Source texts of formatted documents:
* * * * * * * * *

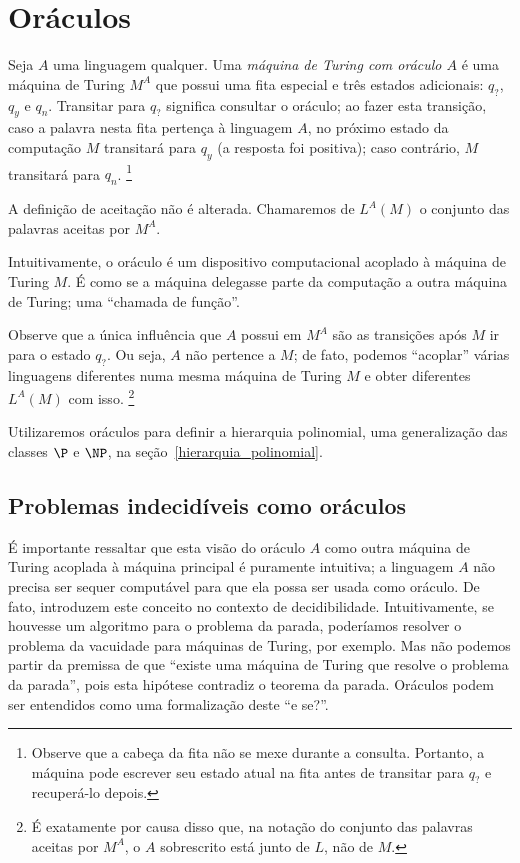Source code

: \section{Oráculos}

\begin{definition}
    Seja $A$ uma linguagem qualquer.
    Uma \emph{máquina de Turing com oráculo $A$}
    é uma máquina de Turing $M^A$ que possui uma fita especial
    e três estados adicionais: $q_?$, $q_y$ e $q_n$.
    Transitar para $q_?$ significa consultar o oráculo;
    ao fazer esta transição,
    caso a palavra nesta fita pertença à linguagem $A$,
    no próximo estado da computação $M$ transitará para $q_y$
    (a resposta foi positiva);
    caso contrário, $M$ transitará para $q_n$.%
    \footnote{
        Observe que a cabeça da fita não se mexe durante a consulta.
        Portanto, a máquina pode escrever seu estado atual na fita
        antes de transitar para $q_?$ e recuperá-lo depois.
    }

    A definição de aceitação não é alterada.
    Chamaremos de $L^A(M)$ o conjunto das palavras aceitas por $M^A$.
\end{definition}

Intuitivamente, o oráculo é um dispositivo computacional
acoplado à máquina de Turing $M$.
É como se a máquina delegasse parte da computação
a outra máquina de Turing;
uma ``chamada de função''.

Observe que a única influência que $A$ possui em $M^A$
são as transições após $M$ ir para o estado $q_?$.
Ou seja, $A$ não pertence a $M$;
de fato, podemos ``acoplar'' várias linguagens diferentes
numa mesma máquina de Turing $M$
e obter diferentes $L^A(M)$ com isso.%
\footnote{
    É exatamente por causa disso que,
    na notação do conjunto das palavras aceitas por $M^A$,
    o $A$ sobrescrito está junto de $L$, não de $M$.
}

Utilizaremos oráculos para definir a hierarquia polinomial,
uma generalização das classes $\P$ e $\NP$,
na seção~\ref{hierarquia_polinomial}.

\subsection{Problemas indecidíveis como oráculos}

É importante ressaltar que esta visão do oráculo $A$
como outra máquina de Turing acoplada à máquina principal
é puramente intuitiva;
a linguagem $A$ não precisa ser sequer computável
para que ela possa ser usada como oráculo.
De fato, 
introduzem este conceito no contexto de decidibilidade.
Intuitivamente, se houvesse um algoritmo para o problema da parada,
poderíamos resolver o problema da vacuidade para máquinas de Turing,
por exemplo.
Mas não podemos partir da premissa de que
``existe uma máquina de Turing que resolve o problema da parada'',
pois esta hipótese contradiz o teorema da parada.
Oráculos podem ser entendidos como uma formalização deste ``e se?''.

* * * * * * * * *

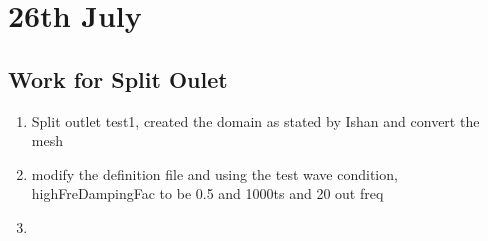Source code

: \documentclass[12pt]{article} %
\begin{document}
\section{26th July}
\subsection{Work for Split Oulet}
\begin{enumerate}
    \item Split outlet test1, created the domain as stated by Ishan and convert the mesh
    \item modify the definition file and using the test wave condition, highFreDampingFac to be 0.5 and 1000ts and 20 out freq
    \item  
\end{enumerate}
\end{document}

* * * * * * * * *

Exercise requirements: What is needed is an exact copy of the lines above, from the one containing "é puramente intuitiva;" through the one containing "Oráculos podem ser", with nothing added.

Response area:
é puramente intuitiva;
a linguagem $A$ não precisa ser sequer computável
para que ela possa ser usada como oráculo.
De fato, 
introduzem este conceito no contexto de decidibilidade.
Intuitivamente, se houvesse um algoritmo para o problema da parada,
poderíamos resolver o problema da vacuidade para máquinas de Turing,
por exemplo.
Mas não podemos partir da premissa de que
``existe uma máquina de Turing que resolve o problema da parada'',
pois esta hipótese contradiz o teorema da parada.
Oráculos podem ser entendidos como uma formalização deste ``e se?''.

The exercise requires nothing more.